__TASK DESCRIPTION__
Search the listing below for the word "causing" and copy each line that holds it.
════════════════════
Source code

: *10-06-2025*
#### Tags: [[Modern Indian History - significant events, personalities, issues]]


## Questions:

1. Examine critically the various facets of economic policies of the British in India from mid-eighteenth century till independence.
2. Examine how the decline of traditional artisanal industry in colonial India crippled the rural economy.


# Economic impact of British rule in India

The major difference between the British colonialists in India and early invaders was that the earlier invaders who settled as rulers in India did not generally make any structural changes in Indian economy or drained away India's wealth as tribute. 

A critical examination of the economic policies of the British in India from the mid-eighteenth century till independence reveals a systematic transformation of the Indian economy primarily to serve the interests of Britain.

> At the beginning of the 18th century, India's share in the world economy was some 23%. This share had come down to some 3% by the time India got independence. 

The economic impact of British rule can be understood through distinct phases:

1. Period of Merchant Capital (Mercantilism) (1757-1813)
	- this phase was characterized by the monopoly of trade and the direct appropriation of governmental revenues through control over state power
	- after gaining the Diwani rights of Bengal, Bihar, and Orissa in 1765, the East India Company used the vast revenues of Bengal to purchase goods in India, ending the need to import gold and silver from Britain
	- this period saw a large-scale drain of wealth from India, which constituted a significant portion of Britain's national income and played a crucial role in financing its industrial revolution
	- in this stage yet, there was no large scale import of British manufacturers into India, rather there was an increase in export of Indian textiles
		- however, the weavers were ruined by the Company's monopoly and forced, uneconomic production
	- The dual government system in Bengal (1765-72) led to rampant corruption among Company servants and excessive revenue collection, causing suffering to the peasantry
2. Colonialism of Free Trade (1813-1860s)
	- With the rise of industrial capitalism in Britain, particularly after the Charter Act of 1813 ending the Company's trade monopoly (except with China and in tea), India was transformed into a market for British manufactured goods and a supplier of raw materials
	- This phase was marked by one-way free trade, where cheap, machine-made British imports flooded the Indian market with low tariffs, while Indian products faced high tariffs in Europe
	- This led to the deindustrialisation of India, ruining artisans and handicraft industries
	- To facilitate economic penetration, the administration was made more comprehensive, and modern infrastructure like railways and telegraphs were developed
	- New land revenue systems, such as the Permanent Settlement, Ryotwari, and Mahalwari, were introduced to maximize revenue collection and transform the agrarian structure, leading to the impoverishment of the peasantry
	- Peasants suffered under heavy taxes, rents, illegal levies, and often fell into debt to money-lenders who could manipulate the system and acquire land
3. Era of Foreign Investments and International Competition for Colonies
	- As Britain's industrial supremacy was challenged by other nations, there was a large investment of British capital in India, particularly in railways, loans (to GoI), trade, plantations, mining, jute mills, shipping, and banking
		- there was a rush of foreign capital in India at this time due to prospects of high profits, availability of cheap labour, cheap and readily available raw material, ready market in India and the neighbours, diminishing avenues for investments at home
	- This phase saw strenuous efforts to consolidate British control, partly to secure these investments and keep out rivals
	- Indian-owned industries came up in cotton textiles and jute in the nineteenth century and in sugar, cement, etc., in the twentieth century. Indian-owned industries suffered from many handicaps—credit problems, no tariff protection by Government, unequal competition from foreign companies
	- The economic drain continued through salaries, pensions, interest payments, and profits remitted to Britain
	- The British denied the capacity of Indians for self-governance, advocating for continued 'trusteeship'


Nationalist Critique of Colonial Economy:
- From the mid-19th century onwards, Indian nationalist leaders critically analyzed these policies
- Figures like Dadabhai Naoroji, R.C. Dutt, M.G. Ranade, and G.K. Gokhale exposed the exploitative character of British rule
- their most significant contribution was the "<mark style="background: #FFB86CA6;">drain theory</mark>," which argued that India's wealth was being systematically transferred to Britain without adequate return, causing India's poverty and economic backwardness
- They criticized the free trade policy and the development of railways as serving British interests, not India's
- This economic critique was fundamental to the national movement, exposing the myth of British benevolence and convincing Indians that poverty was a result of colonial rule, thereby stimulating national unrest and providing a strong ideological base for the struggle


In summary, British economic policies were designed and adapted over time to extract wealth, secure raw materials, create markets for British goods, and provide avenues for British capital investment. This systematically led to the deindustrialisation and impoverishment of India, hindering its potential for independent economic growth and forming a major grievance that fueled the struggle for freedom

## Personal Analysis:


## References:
════════════════════
__YOUR SOLUTION__
	- The dual government system in Bengal (1765-72) led to rampant corruption among Company servants and excessive revenue collection, causing suffering to the peasantry
- their most significant contribution was the "<mark style="background: #FFB86CA6;">drain theory</mark>," which argued that India's wealth was being systematically transferred to Britain without adequate return, causing India's poverty and economic backwardness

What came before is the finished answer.